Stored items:
======

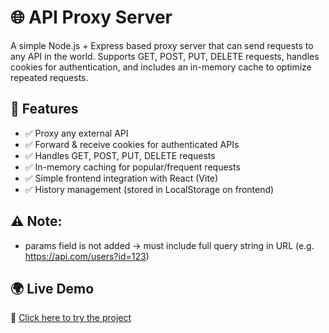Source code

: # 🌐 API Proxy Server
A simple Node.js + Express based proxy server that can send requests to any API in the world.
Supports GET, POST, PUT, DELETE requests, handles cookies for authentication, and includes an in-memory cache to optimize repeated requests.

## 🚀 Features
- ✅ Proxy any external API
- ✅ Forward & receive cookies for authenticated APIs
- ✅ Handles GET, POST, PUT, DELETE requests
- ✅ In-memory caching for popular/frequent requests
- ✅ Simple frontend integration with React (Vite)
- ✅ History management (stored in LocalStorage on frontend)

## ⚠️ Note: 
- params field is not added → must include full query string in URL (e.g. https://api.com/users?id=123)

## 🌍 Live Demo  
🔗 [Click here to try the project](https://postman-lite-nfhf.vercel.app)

======

What the task asks:
Please return all lines from the records that hold the word "cookies".

Result of this task:
Supports GET, POST, PUT, DELETE requests, handles cookies for authentication, and includes an in-memory cache to optimize repeated requests.
- ✅ Forward & receive cookies for authenticated APIs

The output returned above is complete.